Microsoft is interested in working with the Internet community to create standard conventions, APIs and protocols for distributed indexing and distributed query. At present we'd like to focus on distributed indexing as we feel it is a more tractable problem.
Some issues that we feel are important to address at this conference are:
1. A crawler needs a way to find a list of documents that have changed since its last visit.
2. End users want rich query functionality using full text, sentence and paragraph proximity, tagging information, etc. Administrators want to minimize use of bandwidth and system resources. How can we balance these conflicting goals in designing an interchange format? Anything but full text will cause indexers to lose information. Do we need formatting decoration?
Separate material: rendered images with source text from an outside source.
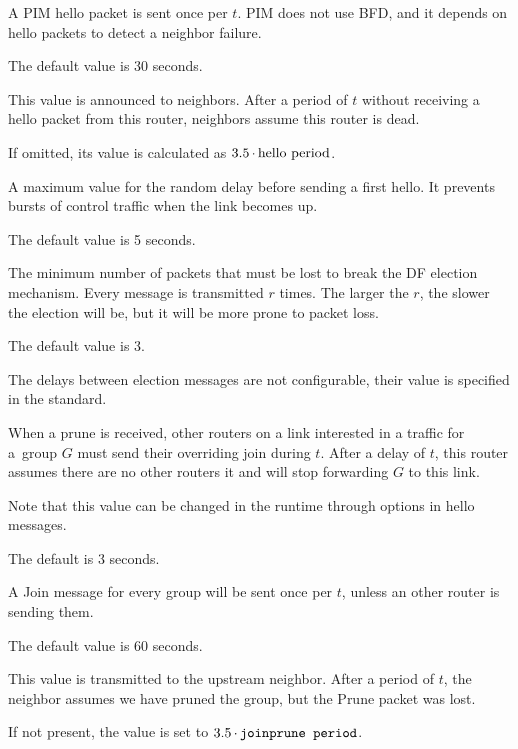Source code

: \begin{description}[style=nextline]
  A PIM hello packet is sent once per $t$. PIM does not use BFD, and it depends
  on hello packets to detect a neighbor failure.

  The default value is 30 seconds.

  This value is announced to neighbors. After a period of $t$ without receiving
  a hello packet from this router, neighbors assume this router is dead.

  If omitted, its value is calculated as $3.5\mathop{\cdot}\hbox{hello period}$.

  A maximum value for the random delay before sending a first hello. It
  prevents bursts of control traffic when the link becomes up.

  The default value is 5 seconds.

  The minimum number of packets that must be lost to break the DF election
  mechanism. Every message is transmitted $r$ times. The larger the $r$, the
  slower the election will be, but it will be more prone to packet loss.

  The default value is 3.

  The delays between election messages are not configurable, their value is
  specified in the standard.

  When a prune is received, other routers on a link interested in a traffic for
  a~group $G$ must send their overriding join during $t$. After a delay of $t$, this
  router assumes there are no other routers it and will stop forwarding $G$ to this
  link.

  Note that this value can be changed in the runtime through options in hello
  messages.

  The default is 3 seconds.

  A Join message for every group will be sent once per $t$, unless an other router
  is sending them.

  The default value is 60 seconds.

  This value is transmitted to the upstream neighbor. After a period of $t$,
  the neighbor assumes we have pruned the group, but the Prune packet was
  lost.

  If not present, the value is set to $3.5\mathop{\cdot}\texttt{joinprune period}$.
\end{description}

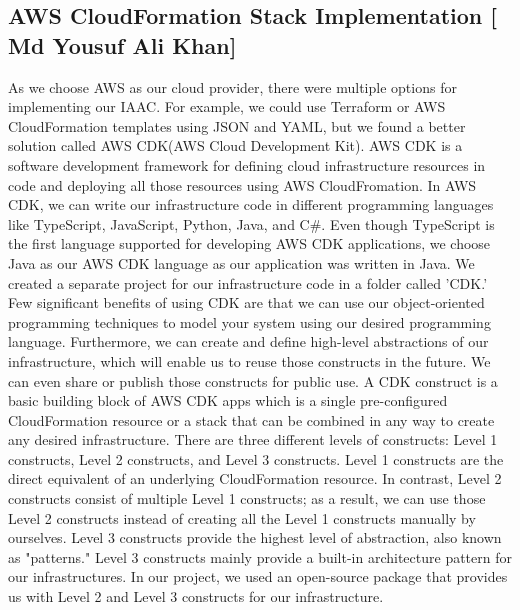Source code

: \subsection{AWS CloudFormation Stack Implementation [ Md Yousuf Ali Khan]}\label{sec:aws-cloudformation-stack}
As we choose AWS as our cloud provider, there were multiple options for implementing our IAAC. For example, we could use Terraform or AWS CloudFormation templates using JSON and YAML, but we found a better solution called AWS CDK(AWS Cloud Development Kit). AWS CDK is a software development framework for defining cloud infrastructure resources in code and deploying all those resources using AWS CloudFromation. In AWS CDK, we can write our infrastructure code in different programming languages like TypeScript, JavaScript, Python, Java, and C#. Even though TypeScript is the first language supported for developing AWS CDK applications, we choose Java as our AWS CDK language as our application was written in Java. We created a separate project for our infrastructure code in a folder called 'CDK.' Few significant benefits of using CDK are that we can use our object-oriented programming techniques to model your system using our desired programming language.
Furthermore, we can create and define high-level abstractions of our infrastructure, which will enable us to reuse those constructs in the future. We can even share or publish those constructs for public use.  A CDK construct is a basic building block of AWS CDK apps which is a single pre-configured CloudFormation resource or a stack that can be combined in any way to create any desired infrastructure. There are three different levels of constructs: Level 1 constructs, Level 2 constructs, and Level 3 constructs. Level 1 constructs are the direct equivalent of an underlying CloudFormation resource.
In contrast, Level 2 constructs consist of multiple Level 1 constructs; as a result, we can use those Level 2 constructs instead of creating all the Level 1 constructs manually by ourselves. Level 3 constructs provide the highest level of abstraction, also known as "patterns." Level 3 constructs mainly provide a built-in architecture pattern for our infrastructures. In our project, we used an open-source package that provides us with Level 2 and Level 3 constructs for our infrastructure.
To what extent? To what standard?
3. How do we represent embedded information in an interchange format. With what markings, if any, to indicate that it was embedded (or linked)?
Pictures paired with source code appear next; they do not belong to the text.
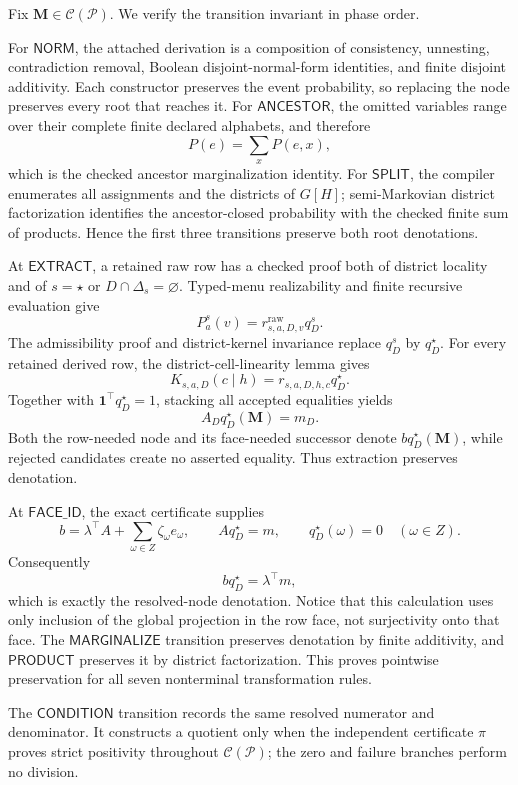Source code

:Fix \(\mathbf M\in\mathcal C(\mathcal P)\). We verify the transition invariant in phase order.

For \(\mathsf{NORM}\), the attached derivation is a composition of consistency, unnesting, contradiction removal, Boolean disjoint-normal-form identities, and finite disjoint additivity. Each constructor preserves the event probability, so replacing the node preserves every root that reaches it. For \(\mathsf{ANCESTOR}\), the omitted variables range over their complete finite declared alphabets, and therefore
\[
P(e)=\sum_xP(e,x),
\]
which is the checked ancestor marginalization identity. For \(\mathsf{SPLIT}\), the compiler enumerates all assignments and the districts of \(G[H]\); semi-Markovian district factorization identifies the ancestor-closed probability with the checked finite sum of products. Hence the first three transitions preserve both root denotations.

At \(\mathsf{EXTRACT}\), a retained raw row has a checked proof both of district locality and of \(s=\star\) or \(D\cap\Delta_s=\varnothing\). Typed-menu realizability and finite recursive evaluation give
\[
P_a^s(v)=r^{\mathrm{raw}}_{s,a,D,v}q_D^s.
\]
The admissibility proof and district-kernel invariance replace \(q_D^s\) by \(q_D^\star\). For every retained derived row, the district-cell-linearity lemma gives
\[
K_{s,a,D}(c\mid h)=r_{s,a,D,h,c}q_D^\star.
\]
Together with \(\mathbf 1^\top q_D^\star=1\), stacking all accepted equalities yields
\[
A_Dq_D^\star(\mathbf M)=m_D.
\]
Both the row-needed node and its face-needed successor denote \(bq_D^\star(\mathbf M)\), while rejected candidates create no asserted equality. Thus extraction preserves denotation.

At \(\mathsf{FACE\_ID}\), the exact certificate supplies
\[
b=\lambda^\top A+\sum_{\omega\in Z}\zeta_\omega e_\omega,
\qquad Aq_D^\star=m,
\qquad q_D^\star(\omega)=0\quad(\omega\in Z).
\]
Consequently
\[
bq_D^\star=\lambda^\top m,
\]
which is exactly the resolved-node denotation. Notice that this calculation uses only inclusion of the global projection in the row face, not surjectivity onto that face. The \(\mathsf{MARGINALIZE}\) transition preserves denotation by finite additivity, and \(\mathsf{PRODUCT}\) preserves it by district factorization. This proves pointwise preservation for all seven nonterminal transformation rules.

The \(\mathsf{CONDITION}\) transition records the same resolved numerator and denominator. It constructs a quotient only when the independent certificate \(\pi\) proves strict positivity throughout \(\mathcal C(\mathcal P)\); the zero and failure branches perform no division.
4. What is the minimum property set for an interchange format? We believe there should be one and an HTML syntax should be defined for it. The Dublin metadata set is a promising start..
5. Is HTML or a related DTD a suitable interchange format? SGML is attractive because it is well-known and parsers are available. Such a solution can take advantage of other work such as the proposal to represent the Dublin Core in HTML.
Is there interest in a web-crawling consortium? This could take the form of a non-profit corporation, a for-profit corporation, an agreement to split the crawling problem between existing organizations. We are interested in discussing this.